### WORK ITEM
Nothing in the records may be dropped or altered when you repeat them.

(Collection entries)

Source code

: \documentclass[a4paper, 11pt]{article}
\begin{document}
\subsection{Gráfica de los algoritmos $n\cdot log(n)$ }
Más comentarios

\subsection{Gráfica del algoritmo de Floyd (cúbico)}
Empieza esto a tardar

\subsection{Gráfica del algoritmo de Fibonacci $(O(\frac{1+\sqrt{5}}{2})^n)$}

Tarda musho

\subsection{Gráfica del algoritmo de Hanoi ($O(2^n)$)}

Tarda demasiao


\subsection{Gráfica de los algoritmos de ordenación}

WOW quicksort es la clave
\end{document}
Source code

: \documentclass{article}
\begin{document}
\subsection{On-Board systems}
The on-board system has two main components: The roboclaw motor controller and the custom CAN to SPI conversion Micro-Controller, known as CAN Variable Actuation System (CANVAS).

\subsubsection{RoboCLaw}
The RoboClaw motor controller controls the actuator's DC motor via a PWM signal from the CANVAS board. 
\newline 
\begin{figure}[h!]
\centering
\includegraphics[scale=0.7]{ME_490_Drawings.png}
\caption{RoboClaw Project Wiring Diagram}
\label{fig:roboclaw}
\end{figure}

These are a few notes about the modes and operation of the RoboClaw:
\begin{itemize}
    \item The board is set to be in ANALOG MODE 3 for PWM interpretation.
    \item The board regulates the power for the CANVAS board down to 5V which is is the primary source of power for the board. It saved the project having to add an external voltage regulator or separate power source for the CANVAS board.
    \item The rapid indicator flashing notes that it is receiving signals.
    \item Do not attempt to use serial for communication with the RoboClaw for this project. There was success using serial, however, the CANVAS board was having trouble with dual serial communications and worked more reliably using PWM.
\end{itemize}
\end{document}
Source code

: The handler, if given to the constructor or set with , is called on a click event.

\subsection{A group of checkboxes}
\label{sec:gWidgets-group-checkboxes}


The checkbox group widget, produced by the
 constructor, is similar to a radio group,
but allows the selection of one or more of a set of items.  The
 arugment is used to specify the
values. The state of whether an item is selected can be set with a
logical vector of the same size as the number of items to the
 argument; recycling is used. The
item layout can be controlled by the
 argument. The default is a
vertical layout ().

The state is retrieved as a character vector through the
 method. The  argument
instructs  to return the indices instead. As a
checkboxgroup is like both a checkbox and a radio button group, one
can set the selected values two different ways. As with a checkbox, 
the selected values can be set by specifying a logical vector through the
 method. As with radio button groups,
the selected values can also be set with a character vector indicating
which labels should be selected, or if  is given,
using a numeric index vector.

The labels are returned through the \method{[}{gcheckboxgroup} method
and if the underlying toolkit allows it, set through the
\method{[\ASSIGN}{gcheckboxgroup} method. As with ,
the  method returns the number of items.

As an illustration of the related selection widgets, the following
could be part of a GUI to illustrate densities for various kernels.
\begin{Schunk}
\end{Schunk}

### SOLUTION TO THIS PROBLEM
Source code

: \documentclass[a4paper, 11pt]{article}
\begin{document}
\subsection{Gráfica de los algoritmos $n\cdot log(n)$ }
Más comentarios

\subsection{Gráfica del algoritmo de Floyd (cúbico)}
Empieza esto a tardar

\subsection{Gráfica del algoritmo de Fibonacci $(O(\frac{1+\sqrt{5}}{2})^n)$}

Tarda musho

\subsection{Gráfica del algoritmo de Hanoi ($O(2^n)$)}

Tarda demasiao


\subsection{Gráfica de los algoritmos de ordenación}

WOW quicksort es la clave
\end{document}
Source code

: \documentclass{article}
\begin{document}
\subsection{On-Board systems}
The on-board system has two main components: The roboclaw motor controller and the custom CAN to SPI conversion Micro-Controller, known as CAN Variable Actuation System (CANVAS).

\subsubsection{RoboCLaw}
The RoboClaw motor controller controls the actuator's DC motor via a PWM signal from the CANVAS board. 
\newline 
\begin{figure}[h!]
\centering
\includegraphics[scale=0.7]{ME_490_Drawings.png}
\caption{RoboClaw Project Wiring Diagram}
\label{fig:roboclaw}
\end{figure}

These are a few notes about the modes and operation of the RoboClaw:
\begin{itemize}
    \item The board is set to be in ANALOG MODE 3 for PWM interpretation.
    \item The board regulates the power for the CANVAS board down to 5V which is is the primary source of power for the board. It saved the project having to add an external voltage regulator or separate power source for the CANVAS board.
    \item The rapid indicator flashing notes that it is receiving signals.
    \item Do not attempt to use serial for communication with the RoboClaw for this project. There was success using serial, however, the CANVAS board was having trouble with dual serial communications and worked more reliably using PWM.
\end{itemize}
\end{document}
Source code

: The handler, if given to the constructor or set with , is called on a click event.

\subsection{A group of checkboxes}
\label{sec:gWidgets-group-checkboxes}


The checkbox group widget, produced by the
 constructor, is similar to a radio group,
but allows the selection of one or more of a set of items.  The
 arugment is used to specify the
values. The state of whether an item is selected can be set with a
logical vector of the same size as the number of items to the
 argument; recycling is used. The
item layout can be controlled by the
 argument. The default is a
vertical layout ().

The state is retrieved as a character vector through the
 method. The  argument
instructs  to return the indices instead. As a
checkboxgroup is like both a checkbox and a radio button group, one
can set the selected values two different ways. As with a checkbox, 
the selected values can be set by specifying a logical vector through the
 method. As with radio button groups,
the selected values can also be set with a character vector indicating
which labels should be selected, or if  is given,
using a numeric index vector.

The labels are returned through the \method{[}{gcheckboxgroup} method
and if the underlying toolkit allows it, set through the
\method{[\ASSIGN}{gcheckboxgroup} method. As with ,
the  method returns the number of items.

As an illustration of the related selection widgets, the following
could be part of a GUI to illustrate densities for various kernels.
\begin{Schunk}
\end{Schunk}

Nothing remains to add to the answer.